Aside from the medications, do you have any physical support with you? Friends or family? I might have missed it earlier, but did you start the medications after the problems with your H or have you been taking them prior to that?
M-43 W-40 2D - 9 and 5
Emotion, yet peace. Ignorance, yet knowledge. Passion, yet serenity. Chaos, yet harmony. Death, yet a new life.
I was diagnosed with bi-polar disorder 2 after my husband abandoned me for the second time in Greece, upon my return, several months later.
I previously had been on disability (privately insured and SS) since 2001 for severe depression, anxiety, and panic disorder. These were kept under control with medication. The trigger was years of on the job discrimination and retaliation for speaking out about matters concerning illigal hiring practices I observed on a search committee (first amendment suits) as well as upholding University standards regarding student complaints about sexual harrassment of a Professor in our department.
As a junior colleague, I was expected to keep quite about these matters. As I did not, my life at work was made as miserable as possible. Trying to contend with issues and responsibilities at work, defend myself against frioulious lawsuits brought against me to cause pressure, and too, my own suit - that were eventually taken by contingency, and reached the US Supreme Court - in the end, took it's toll on my health. I made it eight years on the job, until physically and mentally it was no longer possible.

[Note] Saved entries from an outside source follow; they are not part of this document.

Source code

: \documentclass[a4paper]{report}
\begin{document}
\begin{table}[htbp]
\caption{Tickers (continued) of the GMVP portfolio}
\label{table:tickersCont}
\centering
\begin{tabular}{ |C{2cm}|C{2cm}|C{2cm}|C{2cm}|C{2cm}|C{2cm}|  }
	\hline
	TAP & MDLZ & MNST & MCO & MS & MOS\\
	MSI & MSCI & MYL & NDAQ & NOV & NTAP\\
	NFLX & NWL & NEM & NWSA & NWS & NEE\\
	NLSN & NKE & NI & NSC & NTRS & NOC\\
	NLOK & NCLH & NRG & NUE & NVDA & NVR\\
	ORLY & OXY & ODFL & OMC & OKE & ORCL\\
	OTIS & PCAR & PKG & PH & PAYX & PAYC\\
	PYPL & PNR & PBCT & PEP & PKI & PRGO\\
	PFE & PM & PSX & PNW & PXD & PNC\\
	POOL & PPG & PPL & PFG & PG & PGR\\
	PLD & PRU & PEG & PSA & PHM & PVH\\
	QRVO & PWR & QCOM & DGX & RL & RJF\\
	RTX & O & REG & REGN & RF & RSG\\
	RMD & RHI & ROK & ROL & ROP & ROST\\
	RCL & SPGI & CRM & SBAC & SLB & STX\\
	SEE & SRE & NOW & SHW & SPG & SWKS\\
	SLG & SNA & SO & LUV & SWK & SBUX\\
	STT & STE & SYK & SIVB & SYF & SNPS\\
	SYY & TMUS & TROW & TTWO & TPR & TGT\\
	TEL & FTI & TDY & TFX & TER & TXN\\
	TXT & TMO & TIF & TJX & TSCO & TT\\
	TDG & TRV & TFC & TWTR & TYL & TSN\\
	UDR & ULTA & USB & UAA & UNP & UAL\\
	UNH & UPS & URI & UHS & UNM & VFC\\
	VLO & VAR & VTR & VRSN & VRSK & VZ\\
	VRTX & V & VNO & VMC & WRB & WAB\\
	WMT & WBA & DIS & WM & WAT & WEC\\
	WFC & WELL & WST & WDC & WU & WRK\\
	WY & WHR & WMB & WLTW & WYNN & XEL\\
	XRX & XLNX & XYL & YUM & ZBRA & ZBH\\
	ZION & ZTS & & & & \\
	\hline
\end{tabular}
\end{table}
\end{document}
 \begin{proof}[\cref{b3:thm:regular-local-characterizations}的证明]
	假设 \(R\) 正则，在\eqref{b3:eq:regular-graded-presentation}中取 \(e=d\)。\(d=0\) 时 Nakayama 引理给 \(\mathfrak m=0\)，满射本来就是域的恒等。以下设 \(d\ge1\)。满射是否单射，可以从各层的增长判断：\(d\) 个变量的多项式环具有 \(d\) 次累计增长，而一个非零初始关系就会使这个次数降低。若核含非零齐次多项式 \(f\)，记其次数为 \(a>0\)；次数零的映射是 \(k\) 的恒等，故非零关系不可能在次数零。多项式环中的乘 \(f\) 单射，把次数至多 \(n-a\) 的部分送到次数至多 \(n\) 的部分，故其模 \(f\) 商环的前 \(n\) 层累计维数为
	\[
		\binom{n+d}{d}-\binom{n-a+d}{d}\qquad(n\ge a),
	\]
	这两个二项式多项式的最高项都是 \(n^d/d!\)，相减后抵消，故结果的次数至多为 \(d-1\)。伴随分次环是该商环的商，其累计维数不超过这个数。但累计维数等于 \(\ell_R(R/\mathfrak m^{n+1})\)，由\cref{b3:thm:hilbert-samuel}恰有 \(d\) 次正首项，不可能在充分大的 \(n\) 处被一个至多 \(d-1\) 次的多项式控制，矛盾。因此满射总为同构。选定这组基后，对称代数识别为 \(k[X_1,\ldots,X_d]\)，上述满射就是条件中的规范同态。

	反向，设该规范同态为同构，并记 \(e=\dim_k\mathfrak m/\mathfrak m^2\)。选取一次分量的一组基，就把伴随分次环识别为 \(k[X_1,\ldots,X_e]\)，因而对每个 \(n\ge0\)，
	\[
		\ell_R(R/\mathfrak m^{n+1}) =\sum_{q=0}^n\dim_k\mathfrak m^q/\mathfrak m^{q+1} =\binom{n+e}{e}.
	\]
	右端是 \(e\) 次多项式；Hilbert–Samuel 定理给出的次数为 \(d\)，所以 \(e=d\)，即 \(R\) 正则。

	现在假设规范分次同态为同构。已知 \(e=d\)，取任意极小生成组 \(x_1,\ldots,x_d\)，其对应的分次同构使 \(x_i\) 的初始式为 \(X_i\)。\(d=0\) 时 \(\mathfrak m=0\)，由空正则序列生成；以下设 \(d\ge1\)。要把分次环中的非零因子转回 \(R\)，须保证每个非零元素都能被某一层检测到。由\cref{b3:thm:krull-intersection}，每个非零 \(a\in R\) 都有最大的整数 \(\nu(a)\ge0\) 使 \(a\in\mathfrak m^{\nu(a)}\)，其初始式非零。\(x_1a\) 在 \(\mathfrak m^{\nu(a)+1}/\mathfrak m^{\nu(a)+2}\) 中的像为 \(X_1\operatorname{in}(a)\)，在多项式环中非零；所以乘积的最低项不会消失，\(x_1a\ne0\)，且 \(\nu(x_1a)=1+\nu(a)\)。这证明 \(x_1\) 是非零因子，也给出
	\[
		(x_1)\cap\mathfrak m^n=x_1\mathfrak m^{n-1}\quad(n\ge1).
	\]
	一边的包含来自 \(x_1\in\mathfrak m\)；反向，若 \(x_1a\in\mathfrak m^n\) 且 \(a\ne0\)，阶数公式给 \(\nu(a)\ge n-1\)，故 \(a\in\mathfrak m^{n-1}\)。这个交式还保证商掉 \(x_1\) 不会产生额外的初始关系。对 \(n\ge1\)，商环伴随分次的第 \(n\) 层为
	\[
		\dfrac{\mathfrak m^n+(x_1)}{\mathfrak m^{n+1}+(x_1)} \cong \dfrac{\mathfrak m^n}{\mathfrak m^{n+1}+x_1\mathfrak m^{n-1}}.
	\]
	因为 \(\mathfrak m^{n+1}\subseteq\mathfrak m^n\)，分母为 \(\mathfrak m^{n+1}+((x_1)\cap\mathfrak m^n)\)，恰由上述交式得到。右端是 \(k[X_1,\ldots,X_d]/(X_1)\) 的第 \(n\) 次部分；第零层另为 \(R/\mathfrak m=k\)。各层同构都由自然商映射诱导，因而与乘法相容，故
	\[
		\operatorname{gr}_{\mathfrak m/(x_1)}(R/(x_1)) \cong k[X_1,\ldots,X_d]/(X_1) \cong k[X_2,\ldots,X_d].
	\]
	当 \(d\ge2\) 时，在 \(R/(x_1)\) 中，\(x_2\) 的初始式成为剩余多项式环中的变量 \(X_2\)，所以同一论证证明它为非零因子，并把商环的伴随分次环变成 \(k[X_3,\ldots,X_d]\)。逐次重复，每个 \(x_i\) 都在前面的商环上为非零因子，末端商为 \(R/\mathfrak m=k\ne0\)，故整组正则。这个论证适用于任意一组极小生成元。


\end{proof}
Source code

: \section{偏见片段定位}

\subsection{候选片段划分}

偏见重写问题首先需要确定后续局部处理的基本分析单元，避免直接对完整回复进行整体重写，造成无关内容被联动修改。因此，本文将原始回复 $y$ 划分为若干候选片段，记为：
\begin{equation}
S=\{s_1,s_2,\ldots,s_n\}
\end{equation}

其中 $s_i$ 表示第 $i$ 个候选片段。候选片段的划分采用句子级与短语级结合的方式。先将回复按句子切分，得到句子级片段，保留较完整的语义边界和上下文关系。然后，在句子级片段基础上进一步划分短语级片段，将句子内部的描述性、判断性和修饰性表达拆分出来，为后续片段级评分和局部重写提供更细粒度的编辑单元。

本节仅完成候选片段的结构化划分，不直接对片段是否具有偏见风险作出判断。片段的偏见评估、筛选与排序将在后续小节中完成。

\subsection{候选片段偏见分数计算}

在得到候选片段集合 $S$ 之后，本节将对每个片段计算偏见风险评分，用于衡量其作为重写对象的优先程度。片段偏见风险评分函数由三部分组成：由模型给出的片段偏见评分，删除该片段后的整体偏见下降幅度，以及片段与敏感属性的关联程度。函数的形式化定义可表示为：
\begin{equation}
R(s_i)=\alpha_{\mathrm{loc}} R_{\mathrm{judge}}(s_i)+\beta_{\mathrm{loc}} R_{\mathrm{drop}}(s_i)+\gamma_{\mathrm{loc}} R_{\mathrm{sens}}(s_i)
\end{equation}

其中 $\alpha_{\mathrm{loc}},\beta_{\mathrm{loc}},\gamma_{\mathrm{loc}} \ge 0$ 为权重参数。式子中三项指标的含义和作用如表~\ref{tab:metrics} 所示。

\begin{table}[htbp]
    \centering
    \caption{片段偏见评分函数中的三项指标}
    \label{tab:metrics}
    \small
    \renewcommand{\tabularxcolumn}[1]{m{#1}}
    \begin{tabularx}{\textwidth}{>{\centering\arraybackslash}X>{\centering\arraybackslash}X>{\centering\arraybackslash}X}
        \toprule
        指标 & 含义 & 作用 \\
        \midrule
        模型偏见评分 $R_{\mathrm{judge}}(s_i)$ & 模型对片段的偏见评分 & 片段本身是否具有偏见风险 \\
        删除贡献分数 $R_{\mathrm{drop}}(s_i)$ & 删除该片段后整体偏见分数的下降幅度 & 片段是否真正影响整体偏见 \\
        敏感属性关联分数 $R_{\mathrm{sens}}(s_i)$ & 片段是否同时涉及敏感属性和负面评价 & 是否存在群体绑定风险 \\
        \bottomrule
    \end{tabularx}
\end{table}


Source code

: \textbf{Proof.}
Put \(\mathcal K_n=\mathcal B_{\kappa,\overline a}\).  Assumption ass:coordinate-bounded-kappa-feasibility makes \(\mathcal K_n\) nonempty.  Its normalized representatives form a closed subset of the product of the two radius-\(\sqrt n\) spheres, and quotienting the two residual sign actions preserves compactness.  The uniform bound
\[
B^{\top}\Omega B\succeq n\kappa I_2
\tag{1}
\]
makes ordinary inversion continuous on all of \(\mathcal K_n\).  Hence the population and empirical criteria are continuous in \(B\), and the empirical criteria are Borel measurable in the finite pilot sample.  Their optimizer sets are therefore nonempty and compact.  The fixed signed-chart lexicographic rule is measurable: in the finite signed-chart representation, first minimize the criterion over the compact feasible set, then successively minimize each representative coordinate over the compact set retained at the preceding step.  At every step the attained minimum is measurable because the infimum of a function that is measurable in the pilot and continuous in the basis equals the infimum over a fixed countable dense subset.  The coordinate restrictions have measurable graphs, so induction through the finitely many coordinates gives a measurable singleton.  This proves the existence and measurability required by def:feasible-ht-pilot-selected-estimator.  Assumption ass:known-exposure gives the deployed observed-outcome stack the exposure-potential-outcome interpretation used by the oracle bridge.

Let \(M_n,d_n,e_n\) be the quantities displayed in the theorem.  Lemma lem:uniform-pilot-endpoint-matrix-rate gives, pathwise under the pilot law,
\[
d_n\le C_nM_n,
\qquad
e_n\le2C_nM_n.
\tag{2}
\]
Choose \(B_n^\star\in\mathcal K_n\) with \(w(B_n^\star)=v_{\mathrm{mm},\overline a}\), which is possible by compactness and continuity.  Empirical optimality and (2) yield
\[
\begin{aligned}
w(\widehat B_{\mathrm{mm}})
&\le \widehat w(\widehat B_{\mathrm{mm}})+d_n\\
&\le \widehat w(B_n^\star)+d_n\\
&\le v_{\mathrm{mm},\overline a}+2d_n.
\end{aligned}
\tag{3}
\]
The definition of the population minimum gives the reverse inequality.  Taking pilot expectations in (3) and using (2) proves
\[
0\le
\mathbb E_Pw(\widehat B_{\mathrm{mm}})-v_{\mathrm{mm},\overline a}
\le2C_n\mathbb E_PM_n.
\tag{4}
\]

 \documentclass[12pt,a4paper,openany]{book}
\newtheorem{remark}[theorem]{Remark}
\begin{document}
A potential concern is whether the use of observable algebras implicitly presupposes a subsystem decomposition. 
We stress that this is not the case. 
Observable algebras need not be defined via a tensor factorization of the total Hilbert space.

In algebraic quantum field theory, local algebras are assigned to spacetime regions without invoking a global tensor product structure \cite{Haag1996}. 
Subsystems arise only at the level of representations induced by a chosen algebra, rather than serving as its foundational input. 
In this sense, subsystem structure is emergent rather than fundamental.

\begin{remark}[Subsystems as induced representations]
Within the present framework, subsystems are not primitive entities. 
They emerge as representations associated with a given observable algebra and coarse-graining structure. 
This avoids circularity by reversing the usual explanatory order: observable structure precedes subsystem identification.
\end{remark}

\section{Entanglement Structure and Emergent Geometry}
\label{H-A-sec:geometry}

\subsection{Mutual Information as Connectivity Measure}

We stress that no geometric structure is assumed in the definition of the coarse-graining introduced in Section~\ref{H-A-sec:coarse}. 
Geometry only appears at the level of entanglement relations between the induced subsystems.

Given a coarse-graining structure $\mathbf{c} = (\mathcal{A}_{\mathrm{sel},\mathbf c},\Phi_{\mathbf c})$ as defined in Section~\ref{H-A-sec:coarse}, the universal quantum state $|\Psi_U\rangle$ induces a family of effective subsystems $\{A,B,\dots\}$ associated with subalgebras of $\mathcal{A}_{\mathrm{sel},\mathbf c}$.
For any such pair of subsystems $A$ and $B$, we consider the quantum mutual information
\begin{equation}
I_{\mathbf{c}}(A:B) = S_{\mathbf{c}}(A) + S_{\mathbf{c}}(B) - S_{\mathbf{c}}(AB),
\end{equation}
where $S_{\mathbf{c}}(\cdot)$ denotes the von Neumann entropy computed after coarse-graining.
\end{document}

So, during the later part of the mid 90's, to cope with migrain pain, I developed a problem with the narcotic medication. Once discovered, that was nipped in the bud. Concurrently, at that time, anti-depressants were being prescribed to me. Gradually the amounts and types increased. Then, anti-anxiety medications came on board. When insomnia crept upon me, that was the next thing that had to be treated.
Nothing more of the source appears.